TASK DETAILS:
Everything from the opening line of the records below through the line with "5. ✅ **Standardize" must be duplicated exactly, pictures left out.

RECORDS FOR THE EXERCISE:
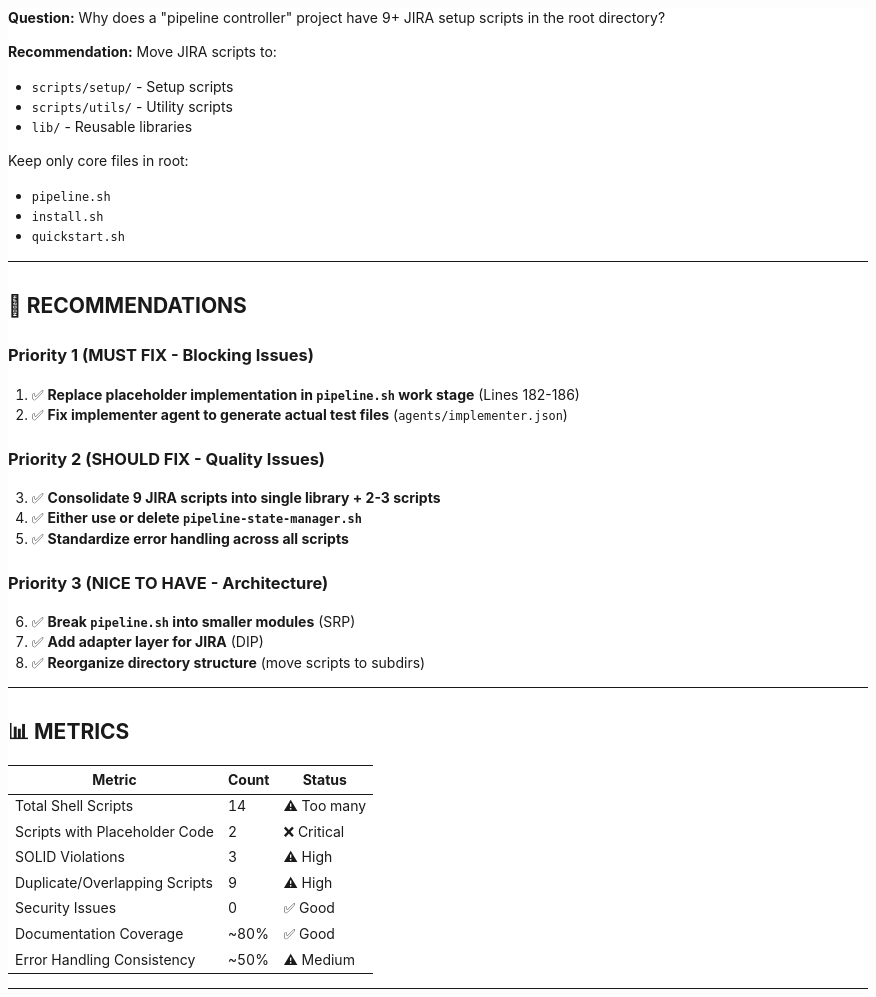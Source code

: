 **Question:** Why does a "pipeline controller" project have 9+ JIRA setup scripts in the root directory?

**Recommendation:**
Move JIRA scripts to:
- `scripts/setup/` - Setup scripts
- `scripts/utils/` - Utility scripts
- `lib/` - Reusable libraries

Keep only core files in root:
- `pipeline.sh`
- `install.sh`
- `quickstart.sh`

---

## 🎯 RECOMMENDATIONS

### Priority 1 (MUST FIX - Blocking Issues)
1. ✅ **Replace placeholder implementation in `pipeline.sh` work stage** (Lines 182-186)
2. ✅ **Fix implementer agent to generate actual test files** (`agents/implementer.json`)

### Priority 2 (SHOULD FIX - Quality Issues)
3. ✅ **Consolidate 9 JIRA scripts into single library + 2-3 scripts**
4. ✅ **Either use or delete `pipeline-state-manager.sh`**
5. ✅ **Standardize error handling across all scripts**

### Priority 3 (NICE TO HAVE - Architecture)
6. ✅ **Break `pipeline.sh` into smaller modules** (SRP)
7. ✅ **Add adapter layer for JIRA** (DIP)
8. ✅ **Reorganize directory structure** (move scripts to subdirs)

---

## 📊 METRICS

| Metric | Count | Status |
|--------|-------|--------|
| Total Shell Scripts | 14 | ⚠️ Too many |
| Scripts with Placeholder Code | 2 | ❌ Critical |
| SOLID Violations | 3 | ⚠️ High |
| Duplicate/Overlapping Scripts | 9 | ⚠️ High |
| Security Issues | 0 | ✅ Good |
| Documentation Coverage | ~80% | ✅ Good |
| Error Handling Consistency | ~50% | ⚠️ Medium |

---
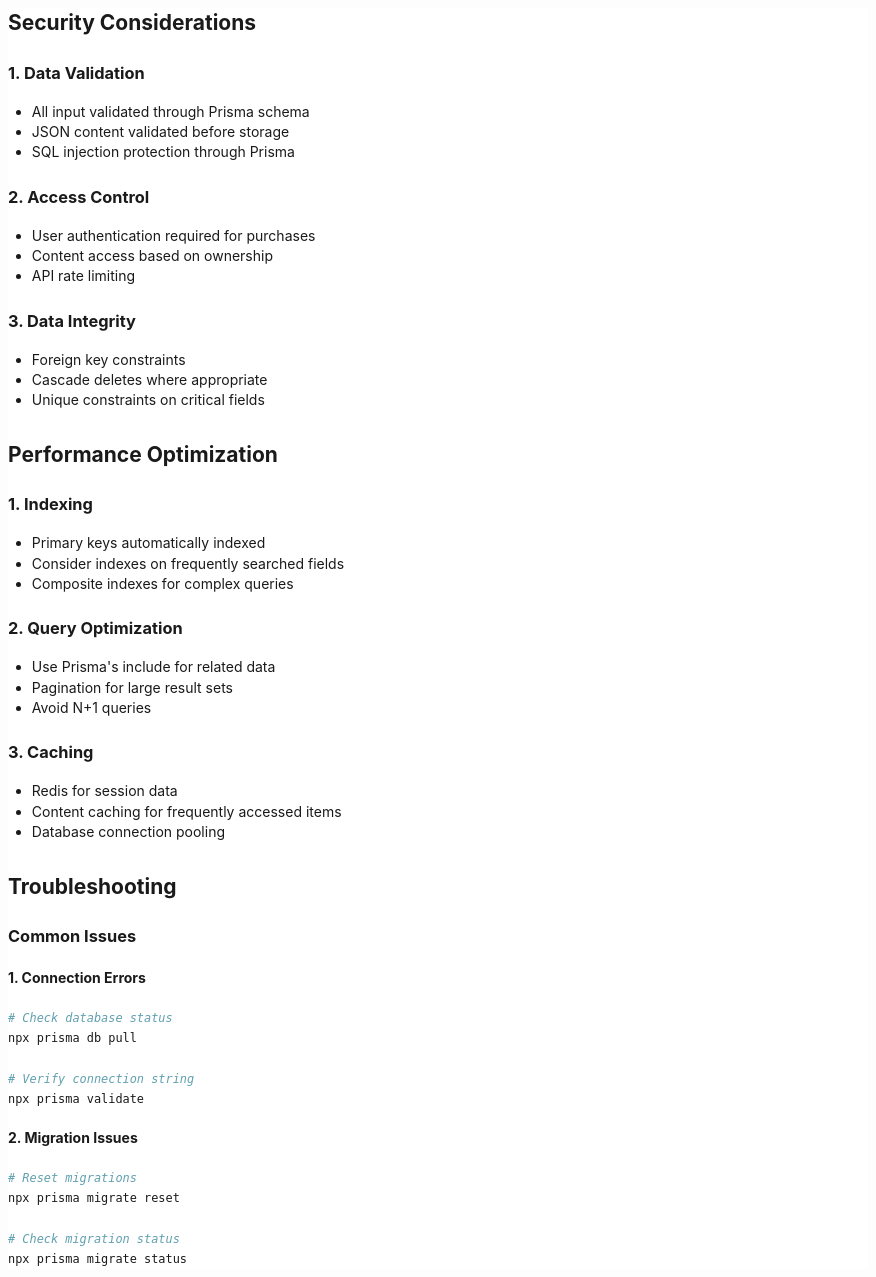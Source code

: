 ## Security Considerations

### 1. Data Validation
- All input validated through Prisma schema
- JSON content validated before storage
- SQL injection protection through Prisma

### 2. Access Control
- User authentication required for purchases
- Content access based on ownership
- API rate limiting

### 3. Data Integrity
- Foreign key constraints
- Cascade deletes where appropriate
- Unique constraints on critical fields

## Performance Optimization

### 1. Indexing
- Primary keys automatically indexed
- Consider indexes on frequently searched fields
- Composite indexes for complex queries

### 2. Query Optimization
- Use Prisma's include for related data
- Pagination for large result sets
- Avoid N+1 queries

### 3. Caching
- Redis for session data
- Content caching for frequently accessed items
- Database connection pooling

## Troubleshooting

### Common Issues

#### 1. Connection Errors
```bash
# Check database status
npx prisma db pull

# Verify connection string
npx prisma validate
```

#### 2. Migration Issues
```bash
# Reset migrations
npx prisma migrate reset

# Check migration status
npx prisma migrate status
```
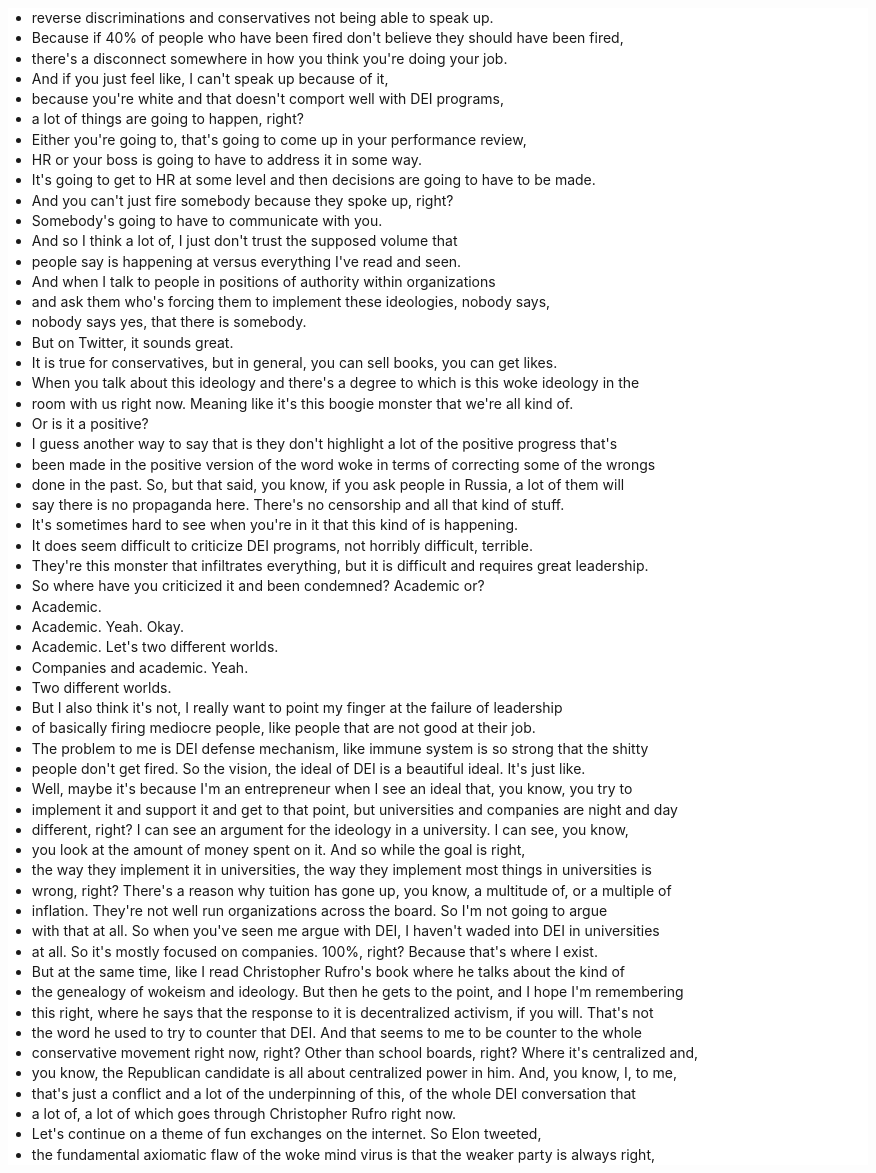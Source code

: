 *  reverse discriminations and conservatives not being able to speak up.
*  Because if 40% of people who have been fired don't believe they should have been fired,
*  there's a disconnect somewhere in how you think you're doing your job.
*  And if you just feel like, I can't speak up because of it,
*  because you're white and that doesn't comport well with DEI programs,
*  a lot of things are going to happen, right?
*  Either you're going to, that's going to come up in your performance review,
*  HR or your boss is going to have to address it in some way.
*  It's going to get to HR at some level and then decisions are going to have to be made.
*  And you can't just fire somebody because they spoke up, right?
*  Somebody's going to have to communicate with you.
*  And so I think a lot of, I just don't trust the supposed volume that
*  people say is happening at versus everything I've read and seen.
*  And when I talk to people in positions of authority within organizations
*  and ask them who's forcing them to implement these ideologies, nobody says,
*  nobody says yes, that there is somebody.
*  But on Twitter, it sounds great.
*  It is true for conservatives, but in general, you can sell books, you can get likes.
*  When you talk about this ideology and there's a degree to which is this woke ideology in the
*  room with us right now. Meaning like it's this boogie monster that we're all kind of.
*  Or is it a positive?
*  I guess another way to say that is they don't highlight a lot of the positive progress that's
*  been made in the positive version of the word woke in terms of correcting some of the wrongs
*  done in the past. So, but that said, you know, if you ask people in Russia, a lot of them will
*  say there is no propaganda here. There's no censorship and all that kind of stuff.
*  It's sometimes hard to see when you're in it that this kind of is happening.
*  It does seem difficult to criticize DEI programs, not horribly difficult, terrible.
*  They're this monster that infiltrates everything, but it is difficult and requires great leadership.
*  So where have you criticized it and been condemned? Academic or?
*  Academic.
*  Academic. Yeah. Okay.
*  Academic. Let's two different worlds.
*  Companies and academic. Yeah.
*  Two different worlds.
*  But I also think it's not, I really want to point my finger at the failure of leadership
*  of basically firing mediocre people, like people that are not good at their job.
*  The problem to me is DEI defense mechanism, like immune system is so strong that the shitty
*  people don't get fired. So the vision, the ideal of DEI is a beautiful ideal. It's just like.
*  Well, maybe it's because I'm an entrepreneur when I see an ideal that, you know, you try to
*  implement it and support it and get to that point, but universities and companies are night and day
*  different, right? I can see an argument for the ideology in a university. I can see, you know,
*  you look at the amount of money spent on it. And so while the goal is right,
*  the way they implement it in universities, the way they implement most things in universities is
*  wrong, right? There's a reason why tuition has gone up, you know, a multitude of, or a multiple of
*  inflation. They're not well run organizations across the board. So I'm not going to argue
*  with that at all. So when you've seen me argue with DEI, I haven't waded into DEI in universities
*  at all. So it's mostly focused on companies. 100%, right? Because that's where I exist.
*  But at the same time, like I read Christopher Rufro's book where he talks about the kind of
*  the genealogy of wokeism and ideology. But then he gets to the point, and I hope I'm remembering
*  this right, where he says that the response to it is decentralized activism, if you will. That's not
*  the word he used to try to counter that DEI. And that seems to me to be counter to the whole
*  conservative movement right now, right? Other than school boards, right? Where it's centralized and,
*  you know, the Republican candidate is all about centralized power in him. And, you know, I, to me,
*  that's just a conflict and a lot of the underpinning of this, of the whole DEI conversation that
*  a lot of, a lot of which goes through Christopher Rufro right now.
*  Let's continue on a theme of fun exchanges on the internet. So Elon tweeted,
*  the fundamental axiomatic flaw of the woke mind virus is that the weaker party is always right,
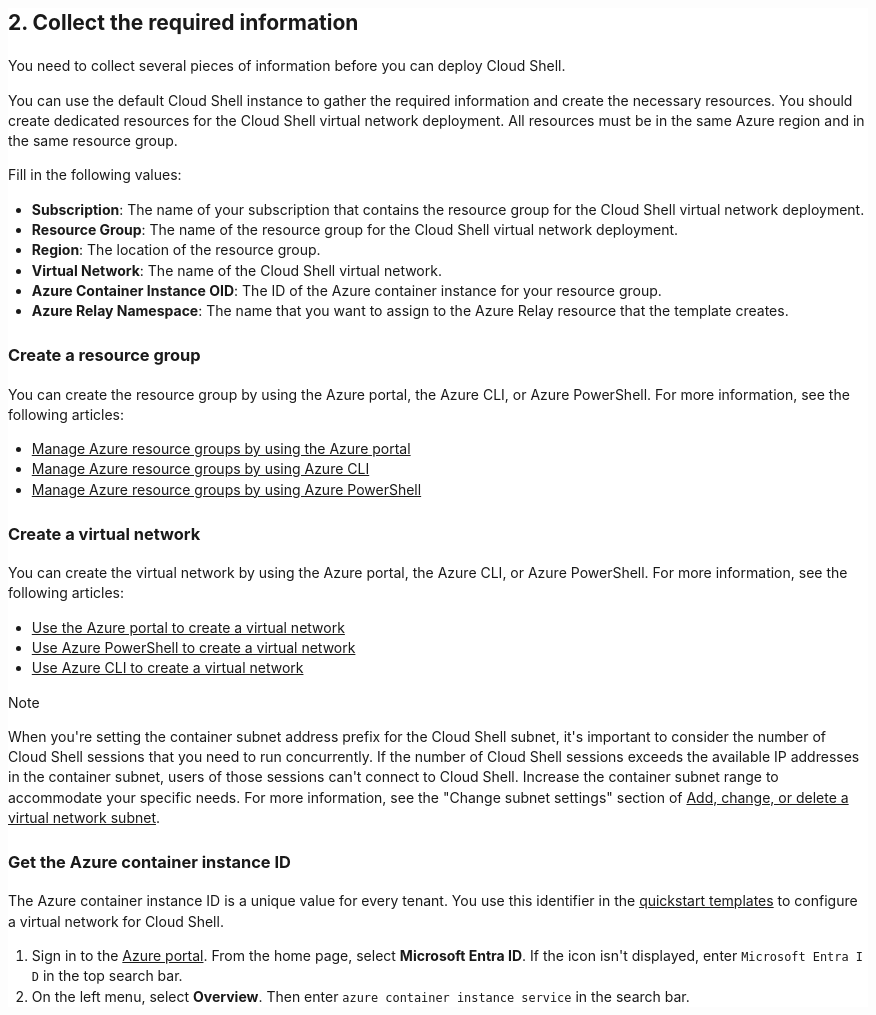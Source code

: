 ## 2. Collect the required information

You need to collect several pieces of information before you can deploy Cloud Shell.

You can use the default Cloud Shell instance to gather the required information and create the
necessary resources. You should create dedicated resources for the Cloud Shell virtual network
deployment. All resources must be in the same Azure region and in the same resource group.

Fill in the following values:

- **Subscription**: The name of your subscription that contains the resource group for the Cloud Shell virtual network deployment.
- **Resource Group**: The name of the resource group for the Cloud Shell virtual network deployment.
- **Region**: The location of the resource group.
- **Virtual Network**: The name of the Cloud Shell virtual network.
- **Azure Container Instance OID**: The ID of the Azure container instance for your resource group.
- **Azure Relay Namespace**: The name that you want to assign to the Azure Relay resource that the template creates.

### Create a resource group

You can create the resource group by using the Azure portal, the Azure CLI, or Azure PowerShell. For more
information, see the following articles:

- [Manage Azure resource groups by using the Azure portal][02]
- [Manage Azure resource groups by using Azure CLI][01]
- [Manage Azure resource groups by using Azure PowerShell][03]

### Create a virtual network

You can create the virtual network by using the Azure portal, the Azure CLI, or Azure PowerShell. For more
information, see the following articles:

- [Use the Azure portal to create a virtual network][05]
- [Use Azure PowerShell to create a virtual network][06]
- [Use Azure CLI to create a virtual network][04]

> [!NOTE]
> When you're setting the container subnet address prefix for the Cloud Shell subnet, it's important to consider the number of Cloud Shell sessions that you need to run concurrently. If the number of Cloud Shell sessions exceeds the available IP addresses in the container subnet, users of those sessions can't connect to Cloud Shell. Increase the container subnet range to accommodate your specific needs. For more information, see the "Change subnet settings" section of [Add, change, or delete a virtual network subnet][07].

### Get the Azure container instance ID

The Azure container instance ID is a unique value for every tenant. You use this identifier in
the [quickstart templates][07] to configure a virtual network for Cloud Shell.

1. Sign in to the [Azure portal][09]. From the home page, select **Microsoft Entra ID**. If the icon isn't displayed, enter `Microsoft Entra ID` in the top search bar.
1. On the left menu, select **Overview**. Then enter `azure container instance service` in the search bar.


[01]: /azure/azure-resource-manager/management/manage-resource-groups-cli
[02]: /azure/azure-resource-manager/management/manage-resource-groups-portal
[03]: /azure/azure-resource-manager/management/manage-resource-groups-powershell
[04]: /azure/virtual-network/quick-create-cli
[05]: /azure/virtual-network/quick-create-portal
[06]: /azure/virtual-network/quick-create-powershell
[07]: /azure/virtual-network/virtual-network-manage-subnet?tabs=azure-portal#change-subnet-settings
[08]: https://aka.ms/cloudshell/docs/vnet/template
[09]: https://azure.microsoft.com/resources/templates/cloud-shell-vnet-storage/
[95]: media/quickstart-deploy-vnet/container-service-search.png
[95a]: media/quickstart-deploy-vnet/container-service-search.png#lightbox
[96]: media/quickstart-deploy-vnet/container-service-details.png
[96a]: media/quickstart-deploy-vnet/container-service-details.png#lightbox
[97]: media/quickstart-deploy-vnet/setup-cloud-shell-storage.png
[97a]: media/quickstart-deploy-vnet/setup-cloud-shell-storage.png#lightbox
[98]: media/quickstart-deploy-vnet/resource-provider.png
[98a]: media/quickstart-deploy-vnet/resource-provider.png#lightbox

RESULT OF THE EXERCISE:
Source code

: **Question:** Why does a "pipeline controller" project have 9+ JIRA setup scripts in the root directory?

**Recommendation:**
Move JIRA scripts to:
- `scripts/setup/` - Setup scripts
- `scripts/utils/` - Utility scripts
- `lib/` - Reusable libraries

Keep only core files in root:
- `pipeline.sh`
- `install.sh`
- `quickstart.sh`

---

## 🎯 RECOMMENDATIONS

### Priority 1 (MUST FIX - Blocking Issues)
1. ✅ **Replace placeholder implementation in `pipeline.sh` work stage** (Lines 182-186)
2. ✅ **Fix implementer agent to generate actual test files** (`agents/implementer.json`)

### Priority 2 (SHOULD FIX - Quality Issues)
3. ✅ **Consolidate 9 JIRA scripts into single library + 2-3 scripts**
4. ✅ **Either use or delete `pipeline-state-manager.sh`**
5. ✅ **Standardize error handling across all scripts**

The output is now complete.